Tesco CEO Ken Murphy has insisted the retailer is getting the “balance right” in terms of helping customers through the cost of living crisis while also increasing pay for staff and supporting suppliers.
The Tesco boss was speaking as the UK’s biggest grocer posted a 5.3% increase in group sales to £57.7bn for the year to 25 February. Despite a 7.1% fall in adjusted operating profit to £2.63bn Tesco still faced accusations of profiteering and not doing enough to help customers.
“These results show Tesco is doing very well during the cost of living crisis while millions of its customers struggle to put food on the table due to soaring grocery price inflation,” said Sue Davies, head of food policy at Which?
“It’s clear that Tesco and all the major supermarkets could be working harder to make food more affordable for customers who need help.”

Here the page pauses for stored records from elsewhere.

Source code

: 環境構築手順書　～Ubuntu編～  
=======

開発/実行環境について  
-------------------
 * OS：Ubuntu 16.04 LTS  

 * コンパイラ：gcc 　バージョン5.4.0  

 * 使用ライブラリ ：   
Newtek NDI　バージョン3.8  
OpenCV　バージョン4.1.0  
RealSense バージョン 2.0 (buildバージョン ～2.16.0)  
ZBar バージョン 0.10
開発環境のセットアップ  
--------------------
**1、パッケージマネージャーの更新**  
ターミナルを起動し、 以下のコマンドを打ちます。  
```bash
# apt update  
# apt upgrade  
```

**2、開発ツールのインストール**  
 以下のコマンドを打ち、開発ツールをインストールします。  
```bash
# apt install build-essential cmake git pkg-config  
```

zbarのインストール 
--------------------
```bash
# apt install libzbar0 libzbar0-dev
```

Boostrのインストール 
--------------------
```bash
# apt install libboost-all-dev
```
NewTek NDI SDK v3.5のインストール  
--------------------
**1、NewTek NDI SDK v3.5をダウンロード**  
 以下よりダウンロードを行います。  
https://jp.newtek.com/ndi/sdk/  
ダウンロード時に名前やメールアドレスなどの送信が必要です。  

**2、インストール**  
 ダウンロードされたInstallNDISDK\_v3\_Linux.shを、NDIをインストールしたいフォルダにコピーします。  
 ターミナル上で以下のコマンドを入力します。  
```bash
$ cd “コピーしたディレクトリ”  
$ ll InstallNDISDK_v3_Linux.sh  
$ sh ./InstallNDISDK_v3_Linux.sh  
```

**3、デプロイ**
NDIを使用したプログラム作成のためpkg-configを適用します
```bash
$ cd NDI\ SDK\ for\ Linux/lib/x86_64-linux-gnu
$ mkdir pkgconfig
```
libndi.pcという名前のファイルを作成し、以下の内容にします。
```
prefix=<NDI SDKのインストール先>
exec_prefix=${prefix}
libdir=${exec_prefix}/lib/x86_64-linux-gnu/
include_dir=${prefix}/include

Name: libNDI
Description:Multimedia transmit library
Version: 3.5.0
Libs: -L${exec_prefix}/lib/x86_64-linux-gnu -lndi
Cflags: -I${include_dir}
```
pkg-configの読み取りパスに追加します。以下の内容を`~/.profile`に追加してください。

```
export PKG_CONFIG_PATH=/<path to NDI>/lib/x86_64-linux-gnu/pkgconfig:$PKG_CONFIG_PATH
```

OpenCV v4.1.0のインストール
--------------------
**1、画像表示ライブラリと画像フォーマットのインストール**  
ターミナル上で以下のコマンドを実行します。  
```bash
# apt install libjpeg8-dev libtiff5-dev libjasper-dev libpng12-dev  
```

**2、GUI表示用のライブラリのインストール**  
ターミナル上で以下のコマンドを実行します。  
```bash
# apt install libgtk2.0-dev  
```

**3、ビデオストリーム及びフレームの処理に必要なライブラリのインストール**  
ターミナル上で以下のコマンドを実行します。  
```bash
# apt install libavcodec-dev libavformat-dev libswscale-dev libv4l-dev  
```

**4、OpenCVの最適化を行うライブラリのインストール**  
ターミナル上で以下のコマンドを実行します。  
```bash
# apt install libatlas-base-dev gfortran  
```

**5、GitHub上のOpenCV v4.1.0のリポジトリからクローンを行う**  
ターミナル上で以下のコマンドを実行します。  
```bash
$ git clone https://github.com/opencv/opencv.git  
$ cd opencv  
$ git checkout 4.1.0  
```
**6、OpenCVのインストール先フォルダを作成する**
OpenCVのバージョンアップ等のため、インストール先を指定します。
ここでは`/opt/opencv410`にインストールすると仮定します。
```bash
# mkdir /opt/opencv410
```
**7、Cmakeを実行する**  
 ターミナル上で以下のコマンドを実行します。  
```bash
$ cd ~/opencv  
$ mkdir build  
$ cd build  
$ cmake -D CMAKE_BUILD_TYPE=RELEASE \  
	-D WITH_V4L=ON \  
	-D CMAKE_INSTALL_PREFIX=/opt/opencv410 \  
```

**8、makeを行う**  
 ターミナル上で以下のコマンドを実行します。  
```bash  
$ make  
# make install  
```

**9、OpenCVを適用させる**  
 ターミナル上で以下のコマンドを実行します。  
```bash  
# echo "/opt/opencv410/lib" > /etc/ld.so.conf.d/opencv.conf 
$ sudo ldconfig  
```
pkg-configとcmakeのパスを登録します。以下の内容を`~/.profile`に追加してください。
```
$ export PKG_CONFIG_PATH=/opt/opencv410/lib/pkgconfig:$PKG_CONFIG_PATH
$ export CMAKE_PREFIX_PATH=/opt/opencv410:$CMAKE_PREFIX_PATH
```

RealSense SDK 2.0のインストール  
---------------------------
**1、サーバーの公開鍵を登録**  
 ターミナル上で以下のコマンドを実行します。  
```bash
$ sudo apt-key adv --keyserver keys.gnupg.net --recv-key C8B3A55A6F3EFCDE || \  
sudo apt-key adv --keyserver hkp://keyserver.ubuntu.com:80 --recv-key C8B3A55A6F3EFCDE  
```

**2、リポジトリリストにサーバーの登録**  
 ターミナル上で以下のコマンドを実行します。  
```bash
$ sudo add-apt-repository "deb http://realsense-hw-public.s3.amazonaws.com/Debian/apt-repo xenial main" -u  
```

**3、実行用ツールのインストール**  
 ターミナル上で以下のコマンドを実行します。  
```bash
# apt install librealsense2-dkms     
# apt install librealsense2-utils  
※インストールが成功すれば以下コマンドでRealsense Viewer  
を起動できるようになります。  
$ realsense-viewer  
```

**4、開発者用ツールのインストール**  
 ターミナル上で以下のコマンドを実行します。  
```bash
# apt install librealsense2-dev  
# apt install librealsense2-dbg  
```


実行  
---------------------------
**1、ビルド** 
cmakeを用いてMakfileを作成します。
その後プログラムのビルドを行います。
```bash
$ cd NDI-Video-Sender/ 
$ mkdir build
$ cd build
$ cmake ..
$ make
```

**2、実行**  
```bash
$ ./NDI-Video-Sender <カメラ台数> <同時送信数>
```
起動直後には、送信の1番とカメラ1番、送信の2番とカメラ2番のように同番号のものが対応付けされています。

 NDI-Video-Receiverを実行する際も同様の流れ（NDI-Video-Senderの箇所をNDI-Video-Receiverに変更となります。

Sharon Graham, general secretary of the Unite union added: “Tesco’s profits are another example of excessive profiteering fired up by astonishing corporate greed. It’s this rampant profiteering which is driving inflation, and cranking up the cost of living crisis for workers and their families.”
Murphy said: “Operating profits fell by 7.1% and this was in a year we had a record level of cost savings. We have worked very hard for our customers this financial year.
“We’ve got the balance right this year at the same time looking after our colleagues with a 15% pay rise over the last 18 months and supporting our suppliers.”
Tesco said it had recorded a record supplier satisfaction score of 86.6% during the year and has ranked number one in the Advantage supplier survey for seventh consecutive year.
A “meaningful number” of suppliers had agreed to Tesco’s controversial new fulfilment fees for online ordering and supply to Booker’s independent retailers, Murphy added.
“I think there has been an acceptance from suppliers they have had a free ride when it comes to online fulfilment for a number of years,” he said. “We are having good quality conversations with suppliers and are confident that it will be successful.”
The supermarket giant posted statutory profit before tax of £1bn in the year to 26 February, down 51% from just over £2bn in the previous year.
Group statutory operating profit reduced by 40.4% year on year due to a sharp increase in adjusting items, with the key driver being a £982m non-cash impairment charge on non-current assets – primarily property – mainly due to an increase in interest rates.
Overall retail like-for-like sales were up 5.1%, with statutory revenue up 7.2% to £65.7bn and including fuel sales up 23.3%.
UK & ROI like-for-like sales were up 4.7%, including UK up 3.3%, ROI up 3.3% and Booker up 12% in the period.
UK like-for-like sales grew by 3.3%, with particularly strong growth of 7.2% across the six-week Christmas trading period.
In the first half, like-for-like sales grew by 0.7%, reflecting reduced year-on-year volumes due to higher levels of in-home consumption in the prior year, with growth accelerating in the second half, with like-for-like sales of 6%, driven by rising levels of general market inflation and strong demand in the fourth quarter, particularly during the key Christmas trading period.
Food sales grew by 4.6% for the full year, with own-brand volume participation increasing.